Market making is just one aspect of the trading side. There's agency trading, flow trading, and of course hedging risk alongside the various functions of sales.
S&T is literally market making. It shocks me how little is described about the S&T process.
Customer a comes in and says make me a market on a 20 year SOFR swap. Sales asks trading for the price. Trading gives sales the two way price.
Sales tries to read the customer and put markup on the correct side. Client deals or doesnt deal. Trading takes the opposite position as the client and now either has to get rid of his position in the broker market, hedge it completly, or find another custy on the opposite side. That process right there is called market making.

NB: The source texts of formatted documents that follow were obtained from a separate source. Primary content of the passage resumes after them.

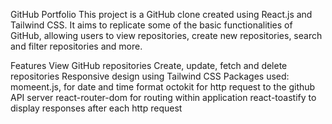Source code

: GitHub Portfolio
This project is a GitHub clone created using React.js and Tailwind CSS. It aims to replicate some of the basic functionalities of GitHub, allowing users to view repositories, create new repositories, search and filter repositories and more.

Features
View GitHub repositories
Create, update, fetch and delete repositories
Responsive design using Tailwind CSS
Packages used:
momeent.js, for date and time format
octokit for http request to the github API server
react-router-dom for routing within application
react-toastify to display responses after each http request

But... Guess what. Thats not all of tradings job. Trading can literally just buy whatever they want in the market and hold it for a day and call it pre-hedging. Its a hedgefund with less risk carried overnight and only one product + a risk manger making you not take too crazy of a position. Without taking directional risk trading desks will make no PNL
This is a good answer for the most part. One caveat I would add is that the split between pure market-making versus prop trading really depends on the desk. On an agency desk, the amount of prop risk will likely be low. But on a principal desk (most desks in FICC, especially derivs desks), every customer trade is essentially your prop risk. I've found if you want to be a great market maker, you really have to be a great prop trader, or more specifically, operate like you are at a fund. Positioning, anticipation of flow, and constant involvement and price discovery in the interdealer market is what separates the average from the great. So to answer your question, it's a mix of both.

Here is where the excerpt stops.